**What is being asked:** Pictures in the data should be dropped; transcribe exactly the lines from the one that has "- 15–64-vuotiaita" through the one that has "2. Разработать тест-кейсы".

**Data shown:**

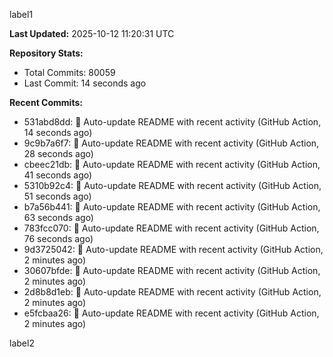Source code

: 
label1 
<!-- ACTIVITY_START -->
**Last Updated:** 2025-10-12 11:20:31 UTC

**Repository Stats:**
- Total Commits: 80059
- Last Commit: 14 seconds ago

**Recent Commits:**
- 531abd8dd: 🤖 Auto-update README with recent activity (GitHub Action, 14 seconds ago)
- 9c9b7a6f7: 🤖 Auto-update README with recent activity (GitHub Action, 28 seconds ago)
- cbeec21db: 🤖 Auto-update README with recent activity (GitHub Action, 41 seconds ago)
- 5310b92c4: 🤖 Auto-update README with recent activity (GitHub Action, 51 seconds ago)
- b7a56b441: 🤖 Auto-update README with recent activity (GitHub Action, 63 seconds ago)
- 783fcc070: 🤖 Auto-update README with recent activity (GitHub Action, 76 seconds ago)
- 9d3725042: 🤖 Auto-update README with recent activity (GitHub Action, 2 minutes ago)
- 30607bfde: 🤖 Auto-update README with recent activity (GitHub Action, 2 minutes ago)
- 2d8b8d1eb: 🤖 Auto-update README with recent activity (GitHub Action, 2 minutes ago)
- e5fcbaa26: 🤖 Auto-update README with recent activity (GitHub Action, 2 minutes ago)
<!-- ACTIVITY_END -->

label2
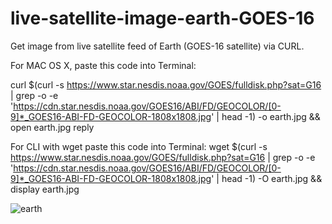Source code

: # live-satellite-image-earth-GOES-16
Get image from live satellite feed of Earth (GOES-16 satellite) via CURL.

For MAC OS X, paste this code into Terminal:

curl $(curl -s https://www.star.nesdis.noaa.gov/GOES/fulldisk.php?sat=G16 | grep -o -e 'https://cdn.star.nesdis.noaa.gov/GOES16/ABI/FD/GEOCOLOR/[0-9]*_GOES16-ABI-FD-GEOCOLOR-1808x1808.jpg' | head -1) -o earth.jpg && open earth.jpg
reply


For CLI with wget paste this code into Terminal:
wget $(curl -s https://www.star.nesdis.noaa.gov/GOES/fulldisk.php?sat=G16 | grep -o -e 'https://cdn.star.nesdis.noaa.gov/GOES16/ABI/FD/GEOCOLOR/[0-9]*_GOES16-ABI-FD-GEOCOLOR-1808x1808.jpg' | head -1) -O earth.jpg && display earth.jpg

![earth](https://user-images.githubusercontent.com/50163135/72247019-5a0b1b80-3637-11ea-9115-b988a3dbe1d2.jpg)
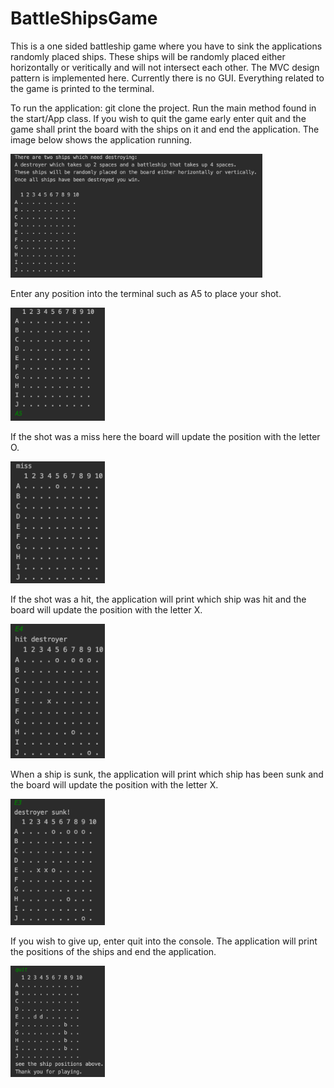 # BattleShipsGame

This is a one sided battleship game where you have to sink the applications randomly placed ships. These ships will be randomly placed either horizontally or veritically and will not intersect each other. The MVC design pattern is implemented here. Currently there is no GUI.
Everything related to the game is printed to the terminal.

To run the application:
git clone the project.
Run the main method found in the start/App class. 
If you wish to quit the game early enter quit and the game shall print the board with the ships on it and end the application.
The image below shows the application running.

<img src=/images/FirstScreen.png width=80%>

Enter any position into the terminal such as A5 to place your shot.

<img src=/images/shot.png width=30%>

If the shot was a miss here the board will update the position with the letter O.

<img src=/images/miss.png width=30%>

If the shot was a hit, the application will print which ship was hit and the board will update the position with the letter X. 

<img src=/images/ShipHit.png width=30%>

When a ship is sunk, the application will print which ship has been sunk and the board will update the position with the letter X.

<img src=/images/ShipSunk.png width=30%>

If you wish to give up, enter quit into the console. The application will print the positions of the ships and end the application.

<img src=/images/quit.png width=30%>


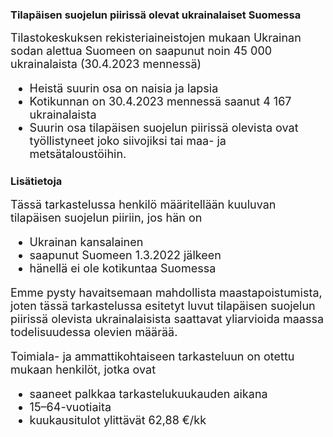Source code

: 
### Tilapäisen suojelun piirissä olevat ukrainalaiset Suomessa 

<font size="4"> 
Tilastokeskuksen rekisteriaineistojen mukaan Ukrainan sodan alettua Suomeen on saapunut noin 45 000 ukrainalaista (30.4.2023 mennessä)

- Heistä suurin osa on naisia ja lapsia
- Kotikunnan on 30.4.2023 mennessä saanut 4 167 ukrainalaista
- Suurin osa tilapäisen suojelun piirissä olevista ovat työllistyneet joko siivojiksi tai maa- ja metsätaloustöihin.

</font> 

### Lisätietoja
<font size="4"> 
Tässä tarkastelussa henkilö määritellään kuuluvan tilapäisen suojelun piiriin, jos hän on

- Ukrainan kansalainen
- saapunut Suomeen 1.3.2022 jälkeen 
- hänellä ei ole kotikuntaa Suomessa

Emme pysty havaitsemaan mahdollista maastapoistumista, joten tässä tarkastelussa esitetyt luvut tilapäisen suojelun piirissä olevista ukrainalaisista saattavat yliarvioida maassa todelisuudessa olevien määrää.


Toimiala- ja ammattikohtaiseen tarkasteluun on otettu mukaan henkilöt, jotka ovat

- saaneet palkkaa tarkastelukuukauden aikana
- 15–64-vuotiaita
- kuukausitulot ylittävät 62,88 €/kk



</font> 

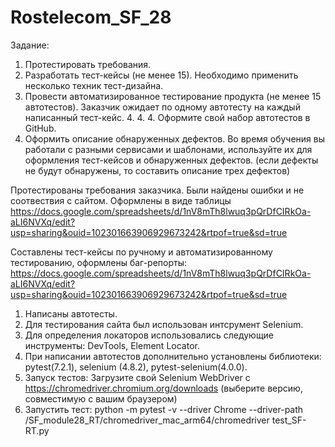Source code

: # Rostelecom_SF_28
Задание:
1. Протестировать требования.
2. Разработать тест-кейсы (не менее 15). Необходимо применить несколько техник тест-дизайна.
3. Провести автоматизированное тестирование продукта (не менее 15 автотестов). Заказчик ожидает по одному автотесту на каждый написанный тест-кейс. 4. 4. 4. Оформите свой набор автотестов в GitHub.
5. Оформить описание обнаруженных дефектов. Во время обучения вы работали с разными сервисами и шаблонами, используйте их для оформления тест-кейсов и обнаруженных дефектов. (если дефекты не будут обнаружены, то составить описание трех дефектов)

Протестированы требования заказчика. Были найдены ошибки и не соотвествия с сайтом. Оформлены в виде таблицы 
https://docs.google.com/spreadsheets/d/1nV8mTh8lwuq3pQrDfCIRkOa-aLI6NVXq/edit?usp=sharing&ouid=102301663906929673242&rtpof=true&sd=true

Составлены тест-кейсы по ручному и автоматизированному тестированию, оформлены баг-репорты:
https://docs.google.com/spreadsheets/d/1nV8mTh8lwuq3pQrDfCIRkOa-aLI6NVXq/edit?usp=sharing&ouid=102301663906929673242&rtpof=true&sd=true

1. Написаны автотесты. 
2. Для тестирования сайта был использован интсрумент Selenium. 
3. Для определения локаторов использовались следующие инструменты: DevTools, Element Locator.
4. При написании автотестов дополнительно установлены библиотеки: pytest(7.2.1), selenium (4.8.2), pytest-selenium(4.0.0).
5. Запуск тестов: Загрузите свой Selenium WebDriver с https://chromedriver.chromium.org/downloads (выберите версию, совместимую с вашим браузером) 
6. Запустить тест: python -m pytest -v --driver Chrome --driver-path /SF_module28_RT/chromedriver_mac_arm64/chromedriver test_SF-RT.py
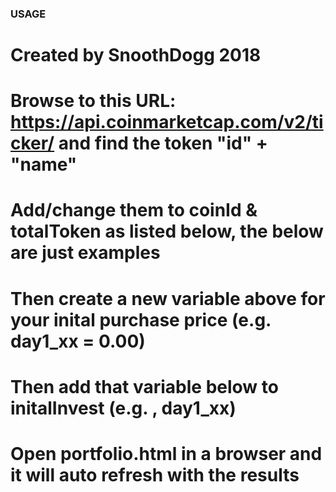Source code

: ### USAGE ####
# Created by SnoothDogg 2018
# Browse to this URL: https://api.coinmarketcap.com/v2/ticker/ and find the token "id" + "name"
# Add/change them to coinId & totalToken as listed below, the below are just examples
# Then create a new variable above for your inital purchase price (e.g. day1_xx = 0.00)
# Then add that variable below to initalInvest (e.g. , day1_xx)
# Open portfolio.html in a browser and it will auto refresh with the results
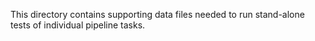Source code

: This directory contains supporting data files needed to run stand-alone tests of individual pipeline tasks.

**Written answer:**
- 15–64-vuotiaita
- kuukausitulot ylittävät 62,88 €/kk



</font> 

Source code

: # Rostelecom_SF_28
Задание:
1. Протестировать требования.
2. Разработать тест-кейсы (не менее 15). Необходимо применить несколько техник тест-дизайна.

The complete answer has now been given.